С Сюаресом Ролдана сближает, как ранее в гимназии с Клоделем, любовь к музыке, особенно к Вагнеру, и кроме того, страсть к Шекспиру. «Эта страсть, — писал он однажды, — дала первый толчок нашей долгой дружбе. Пройдя сквозь многочисленные фазы своего многогранного зрелого бытия, Сюарес был уже тогда тем же, чем остался сейчас — человеком Возрождения. Он обладал душой Ренессанса, его бурными страстями, — да, со своими длинными черными волосами, бледным лицом и горящими глазами он сам походил на итальянца кисти Карпаччо или Гирландайо. Одним из его школьных сочинений был гимн Цезарю Борджиа. Шекспир был его богом, так же как и моим, и часто мы рука об руку боролись против наших профессоров за «Вилли». Но вскоре другая страсть пришла на смену любви к великому англичанину, — «invasion scythe»*, восторженная и сохраненная на всю жизнь любовь кТолстому.

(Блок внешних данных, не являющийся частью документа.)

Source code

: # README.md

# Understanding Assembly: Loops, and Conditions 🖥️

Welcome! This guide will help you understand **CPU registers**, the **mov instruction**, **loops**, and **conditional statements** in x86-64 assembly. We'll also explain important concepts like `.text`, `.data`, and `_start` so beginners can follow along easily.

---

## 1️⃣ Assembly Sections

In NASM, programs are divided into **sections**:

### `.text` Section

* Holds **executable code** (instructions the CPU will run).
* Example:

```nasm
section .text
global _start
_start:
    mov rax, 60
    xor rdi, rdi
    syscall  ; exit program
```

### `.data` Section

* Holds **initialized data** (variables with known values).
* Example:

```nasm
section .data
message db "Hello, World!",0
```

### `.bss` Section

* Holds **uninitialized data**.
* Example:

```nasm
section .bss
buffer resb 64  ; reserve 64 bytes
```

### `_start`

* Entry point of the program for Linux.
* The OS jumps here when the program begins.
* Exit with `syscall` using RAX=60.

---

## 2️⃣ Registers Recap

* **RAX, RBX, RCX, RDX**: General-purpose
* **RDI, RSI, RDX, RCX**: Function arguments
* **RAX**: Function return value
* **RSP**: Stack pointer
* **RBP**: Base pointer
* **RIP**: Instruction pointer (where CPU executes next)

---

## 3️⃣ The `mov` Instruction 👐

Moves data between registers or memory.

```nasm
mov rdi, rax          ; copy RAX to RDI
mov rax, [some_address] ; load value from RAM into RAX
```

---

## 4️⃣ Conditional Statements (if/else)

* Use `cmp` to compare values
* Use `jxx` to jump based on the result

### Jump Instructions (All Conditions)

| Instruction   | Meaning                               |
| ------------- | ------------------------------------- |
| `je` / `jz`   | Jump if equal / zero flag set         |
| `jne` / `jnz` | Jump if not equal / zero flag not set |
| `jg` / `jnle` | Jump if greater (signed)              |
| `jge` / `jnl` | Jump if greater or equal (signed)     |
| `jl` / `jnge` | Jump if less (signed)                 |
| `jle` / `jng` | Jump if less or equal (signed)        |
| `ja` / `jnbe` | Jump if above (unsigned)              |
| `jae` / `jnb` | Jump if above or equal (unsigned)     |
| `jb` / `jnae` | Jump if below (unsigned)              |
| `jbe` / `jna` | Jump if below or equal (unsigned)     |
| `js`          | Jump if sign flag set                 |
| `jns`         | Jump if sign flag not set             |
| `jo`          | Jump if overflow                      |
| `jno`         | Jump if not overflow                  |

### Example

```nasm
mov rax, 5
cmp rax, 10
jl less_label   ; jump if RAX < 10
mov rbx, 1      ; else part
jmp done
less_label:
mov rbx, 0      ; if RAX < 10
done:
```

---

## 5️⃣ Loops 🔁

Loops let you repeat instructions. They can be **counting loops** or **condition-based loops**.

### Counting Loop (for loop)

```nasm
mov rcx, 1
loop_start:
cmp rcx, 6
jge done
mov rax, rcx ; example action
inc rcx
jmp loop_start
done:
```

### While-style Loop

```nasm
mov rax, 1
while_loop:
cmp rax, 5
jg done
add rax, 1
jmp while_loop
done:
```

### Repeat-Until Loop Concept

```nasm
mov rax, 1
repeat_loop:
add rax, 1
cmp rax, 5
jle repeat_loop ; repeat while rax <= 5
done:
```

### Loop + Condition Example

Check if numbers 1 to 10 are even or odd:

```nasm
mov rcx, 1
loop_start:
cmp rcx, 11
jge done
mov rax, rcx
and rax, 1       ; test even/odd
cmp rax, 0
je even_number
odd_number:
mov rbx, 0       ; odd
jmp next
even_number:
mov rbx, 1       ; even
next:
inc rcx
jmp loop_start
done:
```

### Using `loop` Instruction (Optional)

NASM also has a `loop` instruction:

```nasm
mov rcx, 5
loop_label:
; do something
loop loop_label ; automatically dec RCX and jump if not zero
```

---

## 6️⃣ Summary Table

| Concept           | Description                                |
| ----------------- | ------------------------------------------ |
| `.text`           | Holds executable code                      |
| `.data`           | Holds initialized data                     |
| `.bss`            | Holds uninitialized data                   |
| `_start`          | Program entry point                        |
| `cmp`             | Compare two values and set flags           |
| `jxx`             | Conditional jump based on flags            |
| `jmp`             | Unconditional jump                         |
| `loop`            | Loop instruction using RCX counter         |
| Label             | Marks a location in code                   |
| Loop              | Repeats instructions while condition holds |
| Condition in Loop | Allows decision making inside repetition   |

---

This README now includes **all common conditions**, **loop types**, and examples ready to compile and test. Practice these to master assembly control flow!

Эти молодые идеалисты, отвернувшиеся от слишком обыденного натурализма Золя и Мопассана, фанатики, ценившие лишь широкий героический охват жизни, нашли наконец образ, возносящийся над литературой самоуслаждения и развлечения (вроде Флобера и Анатоля Франса), нашли богоискателя, который открывал всю свою жизнь и жертвовал ею. К нему устремились их симпатии, «любовь к Толстому сглаживала все наши несогласия. Каждый из нас любил его, без сомнения, по разным мотивам, ибо каждый находил в нем себя, но для всех нас он был вратами, открытыми в беспредельную вселенную, предвестием жизни». Как всегда с самого раннего детства, Роллан тяготеет лишь к величайшим ценностям, к героическим людям, к всечеловечному художнику.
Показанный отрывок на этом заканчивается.